Supervised Machine Learning
Explainable Models for Geologists
Supervised learning models are those where labelled datasets are used to a machine learning model.
There are two main types of supervised machine learning models.
- Classification models which allow the geologist to predict a category such as a rocktype (e.g. basalt, andesite, rhyolite), alteration style, weathered vs freshrock, etc.
- Regression models which predict a continuous variable such as rock properties (e.g. hardness), Au concentration using spectral data, etc.
When built by exploration teams these models can be very powerful, as they amplify.
There are many appications where classification models can guide the exploration process, such as training a classifier on logging data from diamond drill core and using this model to predict rock types in RC drilling or legacy drillhole data where access to the samples is impossible.
One of the valid criticisms of machine learning has been the black box nature of model output. Recent advances in machine learning has now led to the development of “explainable machine learning models”, which provide per sample explainability (i.e. provide the geologist with information as to why the algorithm made the prediction that it made). Models are not perfect and arming exploration teams with prediction explainability allows the geologist to more throughougly question model outputs (please see example below).
“All models are wrong, but some are useful.”
Value
- Leverage existing geological models to predict new or previously unlogged samples.
- Explainable ML reveals why each prediction was made allowing geologists to critically evaluate outputs rather than accepting them blindly.
- Quantify and reduce risk using recent advances in uncertainty modelling (e.g. conformal prediction), so every prediction has a confidence measure - not aprobability score.
Rocktype classification example
Below is a map of sedimentary rock samples from the South Island of New Zealand. These rocks belong to either the more recent Caples Group, or older Sedimentary units such as the Torlesse Group. These two sedimentary packages (i.e. Caples Sediments vs Other Sediments) have been confirmed in previous studies using multi-element geochemistry as well as isotopic analysis.
For gold exploration it important to know whether you are outside or inside the Caples Group. Other Sediments outside the Caples Group have higher prospectivity for gold mineralisation. Although some gold deposits can be seen in the South Eastern portion of the Caples Group, this portion of the Caples is quite thin and not representative of the rest of the Caples. The central and western portions of the Caples Group ar much thicker and do not host gold mineralisation. Unfortunately for geologists, sedimentary units from outside the caples look almost identical to those from within the Caples Group. Isotopic analysis is able to seperate these two packages of rock fairly easily, however this method is expensive with a long leadtime for results.

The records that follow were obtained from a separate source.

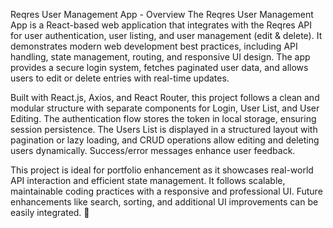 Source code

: Reqres User Management App - Overview
The Reqres User Management App is a React-based web application that integrates with the Reqres API for user authentication, user listing, and user management (edit & delete). It demonstrates modern web development best practices, including API handling, state management, routing, and responsive UI design. The app provides a secure login system, fetches paginated user data, and allows users to edit or delete entries with real-time updates.

Built with React.js, Axios, and React Router, this project follows a clean and modular structure with separate components for Login, User List, and User Editing. The authentication flow stores the token in local storage, ensuring session persistence. The Users List is displayed in a structured layout with pagination or lazy loading, and CRUD operations allow editing and deleting users dynamically. Success/error messages enhance user feedback.

This project is ideal for portfolio enhancement as it showcases real-world API interaction and efficient state management. It follows scalable, maintainable coding practices with a responsive and professional UI. Future enhancements like search, sorting, and additional UI improvements can be easily integrated. 🚀














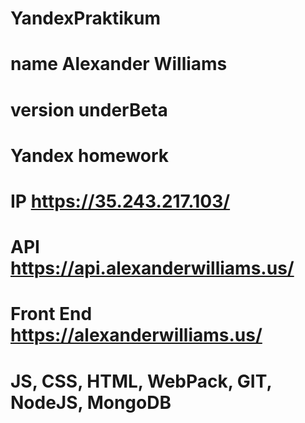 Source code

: # YandexPraktikum
# name Alexander Williams
# version underBeta
# Yandex homework
# IP https://35.243.217.103/
# API https://api.alexanderwilliams.us/
# Front End https://alexanderwilliams.us/
# JS, CSS, HTML, WebPack, GIT, NodeJS, MongoDB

For this reason geologists were interested in training a supervised model using geochemical samples from both packages so future samples could be classified using only wholerock geochemical values without the need for isotopic analysis saving both money and time.

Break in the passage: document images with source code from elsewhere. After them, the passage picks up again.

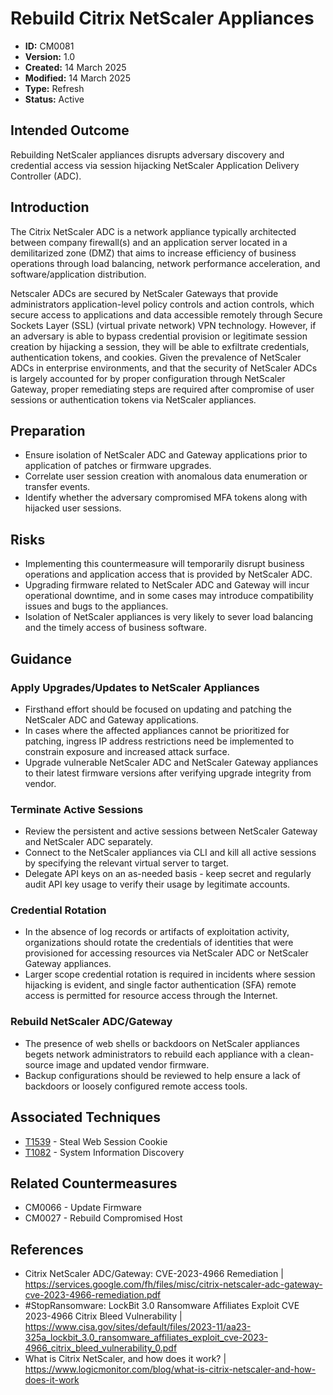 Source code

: # Rebuild Citrix NetScaler Appliances 

* **ID:** CM0081
* **Version:** 1.0
* **Created:** 14 March 2025
* **Modified:** 14 March 2025
* **Type:** Refresh
* **Status:** Active

## Intended Outcome 

Rebuilding NetScaler appliances disrupts adversary discovery and credential access via session hijacking NetScaler Application Delivery Controller (ADC). 

## Introduction 

The Citrix NetScaler ADC is a network appliance typically architected between company firewall(s) and an application server located in a demilitarized zone (DMZ) that aims to increase efficiency of business operations through load balancing, network performance acceleration, and software/application distribution.

Netscaler ADCs are secured by NetScaler Gateways that provide administrators application-level policy controls and action controls, which secure access to applications and data accessible remotely through Secure Sockets Layer (SSL) (virtual private network) VPN technology. However, if an adversary is able to bypass credential provision or legitimate session creation by hijacking a session, they will be able to exfiltrate credentials, authentication tokens, and cookies. Given the prevalence of NetScaler ADCs in enterprise environments, and that the security of NetScaler ADCs is largely accounted for by proper configuration through NetScaler Gateway, proper remediating steps are required after compromise of user sessions or authentication tokens via NetScaler appliances.

## Preparation 

- Ensure isolation of NetScaler ADC and Gateway applications prior to application of patches or firmware upgrades.
- Correlate user session creation with anomalous data enumeration or transfer events.
- Identify whether the adversary compromised MFA tokens along with hijacked user sessions.

## Risks 

- Implementing this countermeasure will temporarily disrupt business operations and application access that is provided by NetScaler ADC.
- Upgrading firmware related to NetScaler ADC and Gateway will incur operational downtime, and in some cases may introduce compatibility issues and bugs to the appliances.
- Isolation of NetScaler appliances is very likely to sever load balancing and the timely access of business software.

## Guidance 

### Apply Upgrades/Updates to NetScaler Appliances

- Firsthand effort should be focused on updating and patching the NetScaler ADC and Gateway applications.
- In cases where the affected appliances cannot be prioritized for patching, ingress IP address restrictions need be implemented to constrain exposure and increased attack surface.
- Upgrade vulnerable NetScaler ADC and NetScaler Gateway appliances to their latest firmware versions after verifying upgrade integrity from vendor.

### Terminate Active Sessions

- Review the persistent and active sessions between NetScaler Gateway and NetScaler ADC separately. 
- Connect to the NetScaler appliances via CLI and kill all active sessions by specifying the relevant virtual server to target.
- Delegate API keys on an as-needed basis - keep secret and regularly audit API key usage to verify their usage by legitimate accounts.

### Credential Rotation 

- In the absence of log records or artifacts of exploitation activity, organizations should rotate the credentials of identities that were provisioned for accessing resources via NetScaler ADC or NetScaler Gateway appliances.
- Larger scope credential rotation is required in incidents where session hijacking is evident, and single factor authentication (SFA) remote access is permitted for resource access through the Internet.

### Rebuild NetScaler ADC/Gateway

- The presence of web shells or backdoors on NetScaler appliances begets network administrators to rebuild each appliance with a clean-source image and updated vendor firmware.
- Backup configurations should be reviewed to help ensure a lack of backdoors or loosely configured remote access tools.

## Associated Techniques 

- [T1539](https://attack.mitre.org/techniques/T1539/) - Steal Web Session Cookie
- [T1082](https://attack.mitre.org/techniques/T1082/) - System Information Discovery

## Related Countermeasures 

- CM0066 - Update Firmware
- CM0027 - Rebuild Compromised Host

## References 

- Citrix NetScaler ADC/Gateway: CVE-2023-4966 Remediation | <https://services.google.com/fh/files/misc/citrix-netscaler-adc-gateway-cve-2023-4966-remediation.pdf>
- #StopRansomware: LockBit 3.0 Ransomware Affiliates Exploit CVE 2023-4966 Citrix Bleed Vulnerability | <https://www.cisa.gov/sites/default/files/2023-11/aa23-325a_lockbit_3.0_ransomware_affiliates_exploit_cve-2023-4966_citrix_bleed_vulnerability_0.pdf>
- What is Citrix NetScaler, and how does it work? | <https://www.logicmonitor.com/blog/what-is-citrix-netscaler-and-how-does-it-work>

Below is a map showing the 94 samples which was used to train the model as well as the three samples which were required classification. The labels for these samples were confirmed as being “Caples Group” or “Other Sediments” using isotopic analysis, but importantly only whole rock geochemical data was used to train the model.
The CatBoost machine learning model was trained and evaluated using k-folds cross validation (with 5 folds). The training data was partitioned into 5 datasets — the model trains on 4 of them, evaluates on the remaining one, and repeats until each partition has been used as the evaluation set. The tuned model was then applied to a separate test set that played no role in training or tuning.
The results above show that the model correctly classified 86 of the 94 training samples under cross-validation, with 4 known Caples samples missclassified as Other Sediments and 4 samples known to be Other Sediments misclassified as Caples Group. On the independent test set of 24 completely unseen samples, the model correctly classified 23 - misclassifying just one Caples Group sample - and identified every Other Sediments sample correctly. The test performance exceeding cross-validation is a strong indicator that the model generalises well and is not overfitted to the training data.
Explainable ML - SHAP Values
The great thing about tree-based supervised models is they allow for the computation of explainable ML outputs. These do not just inform the user of what is important for the overall model, but they inform the user why the model made each individual prediction.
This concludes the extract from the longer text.